== THE PROBLEM ==
Out of the records below, copy all lines in which the word "worked" occurs.

== INFORMATION GIVEN ==
________________________

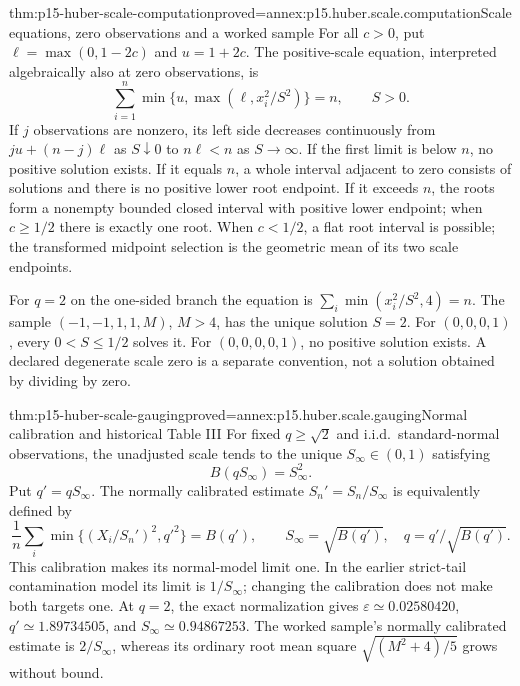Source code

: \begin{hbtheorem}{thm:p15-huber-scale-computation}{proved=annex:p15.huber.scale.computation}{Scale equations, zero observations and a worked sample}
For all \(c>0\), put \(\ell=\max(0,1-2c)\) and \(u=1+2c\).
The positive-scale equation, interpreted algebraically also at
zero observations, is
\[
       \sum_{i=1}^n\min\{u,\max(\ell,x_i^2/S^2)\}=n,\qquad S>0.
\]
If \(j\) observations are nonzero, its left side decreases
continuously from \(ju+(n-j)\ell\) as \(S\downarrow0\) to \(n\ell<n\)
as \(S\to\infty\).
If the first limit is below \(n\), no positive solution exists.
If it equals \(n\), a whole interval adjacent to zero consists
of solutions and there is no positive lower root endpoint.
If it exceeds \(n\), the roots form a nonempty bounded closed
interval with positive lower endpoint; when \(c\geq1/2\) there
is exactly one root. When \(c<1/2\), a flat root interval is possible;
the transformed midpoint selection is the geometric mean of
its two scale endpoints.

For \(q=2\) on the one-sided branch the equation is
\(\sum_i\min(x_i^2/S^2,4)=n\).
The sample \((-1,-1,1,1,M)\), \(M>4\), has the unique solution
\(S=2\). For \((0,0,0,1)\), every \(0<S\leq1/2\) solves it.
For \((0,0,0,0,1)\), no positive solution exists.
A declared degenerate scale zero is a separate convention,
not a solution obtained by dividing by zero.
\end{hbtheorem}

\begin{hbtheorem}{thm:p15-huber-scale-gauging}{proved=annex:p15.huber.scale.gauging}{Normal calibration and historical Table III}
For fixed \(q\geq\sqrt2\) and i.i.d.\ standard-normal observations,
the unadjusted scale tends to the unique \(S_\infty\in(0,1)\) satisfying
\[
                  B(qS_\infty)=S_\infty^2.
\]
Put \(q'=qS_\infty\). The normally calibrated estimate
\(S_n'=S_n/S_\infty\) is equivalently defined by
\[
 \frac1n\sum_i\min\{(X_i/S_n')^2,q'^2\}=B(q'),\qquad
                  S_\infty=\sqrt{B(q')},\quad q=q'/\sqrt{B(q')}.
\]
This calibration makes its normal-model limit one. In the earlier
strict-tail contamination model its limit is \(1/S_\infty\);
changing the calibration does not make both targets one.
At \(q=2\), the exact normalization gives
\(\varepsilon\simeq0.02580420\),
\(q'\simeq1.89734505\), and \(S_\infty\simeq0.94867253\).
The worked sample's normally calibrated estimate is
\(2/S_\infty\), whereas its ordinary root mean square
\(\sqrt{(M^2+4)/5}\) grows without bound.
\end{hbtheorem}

________________________

== REPLY ==
: \begin{hbtheorem}{thm:p15-huber-scale-computation}{proved=annex:p15.huber.scale.computation}{Scale equations, zero observations and a worked sample}
The worked sample's normally calibrated estimate is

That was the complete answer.